Governed Self-Service Analytics: Performance Management (7/10)

Performance management has been everyone’s concerns when it comes to a shared self-service environment since nobody wants to be impacted by others. This is especially true when each business unit decides their own publishing criteria where central IT team does not gate the publishing process.

How to protect the shared self-service environment? How to prevent one badly designed query from bringing all servers to their knees?

  • First, set server parameters to enforce policy.
  • Second, create daily alerts for any slow dashboards.
  • Third, made performance metrics public to your internal community so everyone in the community has visibility of the worse performed dashboards to create some peer pressures with good intent.
  • Fourth, hold site admin or business leads to be accounted for the self-service dashboard performance.

You will be in good shape if you do those four things above. Let me explain each of those in details.

performance

  1. Server policy enforcement

The server policy setting is for enforced policies. For anything that can be enforced, it is better to enforce those so everyone can have a piece of mind. The enforced parameters should be agreed upon business and IT, ideally in the governance council. The parameters can always be reviewed and revised when situation changes.

Some super useful enforced parameters are (pls ref my presentation Zen Master Guide to Optimize Server Performance  for details):

  • Set VizQL  Session Timeout as 3 minutes vs default 30 minutes
  • Set Hyper Session Memory Timeout as 10G vs default no limit
  • Set Process Memory limit as 60% of system memory vs about 95% when is too late.
  1. Exception alerts

There are only a few limited parameters that you are able to control as enforcement. All the rest will have to be governed by process. The alerts are most common approach to server as exception management:

  • Performance alert: Create alerts when dashboard render time exceeds agreed threshold.
  • Extract size alerts: Create alerts when extract size exceed define thresholds (Extract timeout can be enforced on server but not size).
  • Extract failure alerts: Create alerts for failed extracts. Very often stakeholders will not know the extract failed. It is essential to let owners know his or her extracts failed so actions can be taken timely.
  • You can create a lot of more alerts, like CPU usage, overall storage, memory, etc.

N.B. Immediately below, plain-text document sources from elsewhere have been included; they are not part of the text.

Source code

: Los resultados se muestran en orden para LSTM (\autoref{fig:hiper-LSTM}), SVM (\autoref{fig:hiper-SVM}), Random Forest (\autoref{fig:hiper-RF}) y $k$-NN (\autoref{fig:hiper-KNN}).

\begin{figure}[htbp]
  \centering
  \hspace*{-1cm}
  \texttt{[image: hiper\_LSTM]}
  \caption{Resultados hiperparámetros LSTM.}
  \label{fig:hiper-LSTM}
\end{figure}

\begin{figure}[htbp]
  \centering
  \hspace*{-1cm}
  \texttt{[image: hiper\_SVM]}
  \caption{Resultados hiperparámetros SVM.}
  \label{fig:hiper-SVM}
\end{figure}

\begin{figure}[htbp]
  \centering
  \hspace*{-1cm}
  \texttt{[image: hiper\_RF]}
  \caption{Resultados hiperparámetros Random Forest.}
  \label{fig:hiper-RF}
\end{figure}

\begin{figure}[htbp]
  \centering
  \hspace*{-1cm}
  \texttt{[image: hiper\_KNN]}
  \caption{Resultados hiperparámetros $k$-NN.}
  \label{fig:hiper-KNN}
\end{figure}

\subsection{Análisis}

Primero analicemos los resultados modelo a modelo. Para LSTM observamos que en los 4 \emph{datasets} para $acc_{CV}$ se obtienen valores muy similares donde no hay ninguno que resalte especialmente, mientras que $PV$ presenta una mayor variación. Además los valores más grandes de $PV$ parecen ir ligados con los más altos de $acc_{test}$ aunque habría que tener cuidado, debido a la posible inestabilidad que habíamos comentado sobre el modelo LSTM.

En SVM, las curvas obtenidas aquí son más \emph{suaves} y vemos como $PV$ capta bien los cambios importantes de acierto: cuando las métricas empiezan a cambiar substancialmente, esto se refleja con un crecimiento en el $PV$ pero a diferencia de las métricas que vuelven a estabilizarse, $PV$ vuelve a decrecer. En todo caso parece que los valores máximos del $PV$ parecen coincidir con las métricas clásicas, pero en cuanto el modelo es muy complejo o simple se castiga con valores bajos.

How to do the alerts? There are multiple choices. My favorite one is VizAlert for Tableau https://community.tableau.com/groups/tableau-server-email-alert-testing-feedbac

Who should receive the alerts? It depends. A lot of alerts are for server admin team only, like CPU usage, memory, storage, etc. However most of the extracts and performance alerts are for the content owners. One best practice for content alert is always to include site admins or/and project owners as part of alerts. Why? Workbook owners may change jobs so the original owner may not be responsible for the workbooks anymore. I was talking with a well known Silicon Valley company recently, they are telling me that a lot of workbook owner changed in last 2 years, they had hard time to figure out whom they should go after for issues related to workbooks. Site admin should be able to help to identify the new owners. If site admin is not close enough to workbook level in your implementation, you can choose project leaders instead of site admin.

What should be the threshold? There is no universal answer. But nobody wants to wait for more than 10 seconds. The rule of thumb is that anything less than 5 seconds good. However anything more than 10 seconds is no good. I got a question when I present this in one local Tableau event. The question was what if one specific query used to take 30 minutes, and team made great progress to reduce it to 3 minutes. Do we allow this query to be published and run on server? The answer is depends. If the view is so critical for business, it will be of course worth of waiting 3 minutes for results to render. Everything has exception. However if the 3-minute query chokes everything else on the server and users may click the view to trigger the query often, you may want to re-think the architecture. Maybe the right answer will be to spin-off another server for this mission critical 3-minute application only so the rest of users will not impact.

Yellow and red warning: It is a good practice to create multi-level of warning like yellow and red warning with different threshold. Yellow alerts are warnings while red alerts are for actions.

You may say, hi Mark, this all sounds great but what if people do not take the actions.

This is exactly where some self-service deployments go wrong. There is where governance comes to play. In short, you need to have strong and agreed-upon process enforcement:

  • Some organizations use charging back process to motivate good behaviors. The charge back will influence people’s behaviors but will not be able to enforce anything.
  • The key process enforcement is a penalty system when red alert actions are not taken timely.

If owner did not take corrective actions during agreed period of time for red warning, a meeting should be arranged to discuss the situation. If the site admin refuses to take actions, the governance body has to make decision for agreed-upon penalty actions. The penalty can lead to site suspension. Once a site is suspended, nobody can excess any of the contents anymore except server admins. The site owners have to work on the improvement actions and show the compliances before site can be re-activated. The good news is that all the contents are still there when a site is suspended and it takes less than 10 seconds for server admin to suspend or re-active a site.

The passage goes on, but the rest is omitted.